El caso ha generado conmoción en el ámbito universitario catalán y español. Asociaciones de estudiantes y colectivos feministas han organizado movilizaciones exigiendo transparencia y medidas contundentes. La pregunta que muchos se hacen es cómo un profesor pudo mantener supuestamente este comportamiento durante décadas sin que la institución actuara de forma decisiva.

Expertos en derecho universitario señalan que la asimetría de poder entre catedráticos y estudiantes de doctorado es estructural y que faltan protocolos efectivos de protección. "La dependencia económica y académica de las becarias las hace extremadamente vulnerables", explica una profesora de otra universidad catalana que prefiere no ser identificada.

El caso Flecha ha puesto sobre la mesa la necesidad de reformar las relaciones de poder en la academia, establecer límites claros y crear canales seguros para las denuncias sin temor a represalias. Mientras tanto, las presuntas víctimas esperan que esta vez la justicia -académica y penal- actúe con la contundencia que el caso requiere.

La investigación de la UB concluirá en breve, pero las secuelas de estas décadas de presuntos abusos perdurarán. Muchas de las denunciantes han visto interrumpidas sus carreras académicas, sufren secuelas psicológicas y demandan no solo reparación individual, sino un cambio estructural en la universidad.
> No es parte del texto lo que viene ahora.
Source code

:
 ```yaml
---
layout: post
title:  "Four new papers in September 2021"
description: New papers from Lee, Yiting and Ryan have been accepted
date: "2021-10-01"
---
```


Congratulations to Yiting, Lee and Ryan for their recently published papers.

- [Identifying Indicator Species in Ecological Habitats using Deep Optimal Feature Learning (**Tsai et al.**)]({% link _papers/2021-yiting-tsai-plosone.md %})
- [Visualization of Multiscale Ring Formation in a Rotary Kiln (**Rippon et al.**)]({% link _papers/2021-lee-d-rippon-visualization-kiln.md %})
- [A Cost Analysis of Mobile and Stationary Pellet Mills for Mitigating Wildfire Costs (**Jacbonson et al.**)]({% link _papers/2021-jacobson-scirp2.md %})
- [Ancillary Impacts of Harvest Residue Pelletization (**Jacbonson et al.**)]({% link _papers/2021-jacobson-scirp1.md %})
El caso ha devenido en un símbolo de los abusos de poder que pueden ocurrir cuando el talento y el prestigio se convierten en escudo de impunidad.

La comunidad académica espera ahora que la institución demuestre su compromiso con la igualdad y la seguridad de sus miembros más vulnerables. La resolución de este caso marcará un precedente para futuras denuncias en el ámbito universitario español y determinará si las palabras sobre compromiso feminista y excelencia ética se traducen en acciones concretas cuando los acusados son figuras consolidadas del sistema.